For the data below, please report each line where the word "permalink" is found.

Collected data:
****

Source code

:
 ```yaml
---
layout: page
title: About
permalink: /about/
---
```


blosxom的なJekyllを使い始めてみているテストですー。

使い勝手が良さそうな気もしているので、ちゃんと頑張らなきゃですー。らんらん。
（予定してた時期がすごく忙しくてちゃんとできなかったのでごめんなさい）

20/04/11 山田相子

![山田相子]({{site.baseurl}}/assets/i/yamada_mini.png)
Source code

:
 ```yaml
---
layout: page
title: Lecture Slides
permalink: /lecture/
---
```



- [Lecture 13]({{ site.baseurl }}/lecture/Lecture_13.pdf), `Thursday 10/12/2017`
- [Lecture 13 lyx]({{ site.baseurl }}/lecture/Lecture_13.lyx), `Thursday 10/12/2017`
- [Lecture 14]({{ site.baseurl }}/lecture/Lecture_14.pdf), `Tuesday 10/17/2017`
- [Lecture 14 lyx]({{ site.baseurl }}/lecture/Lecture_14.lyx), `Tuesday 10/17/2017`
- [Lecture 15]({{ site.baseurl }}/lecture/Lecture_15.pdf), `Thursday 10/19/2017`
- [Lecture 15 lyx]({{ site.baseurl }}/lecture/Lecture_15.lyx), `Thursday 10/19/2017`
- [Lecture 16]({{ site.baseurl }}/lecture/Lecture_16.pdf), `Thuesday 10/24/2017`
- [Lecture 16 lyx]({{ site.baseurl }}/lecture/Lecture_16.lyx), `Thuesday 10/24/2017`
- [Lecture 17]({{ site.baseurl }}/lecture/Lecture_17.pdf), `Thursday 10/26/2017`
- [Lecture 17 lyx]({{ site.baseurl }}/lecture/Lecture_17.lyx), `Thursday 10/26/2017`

****

RESPONSE »
permalink: /about/
permalink: /lecture/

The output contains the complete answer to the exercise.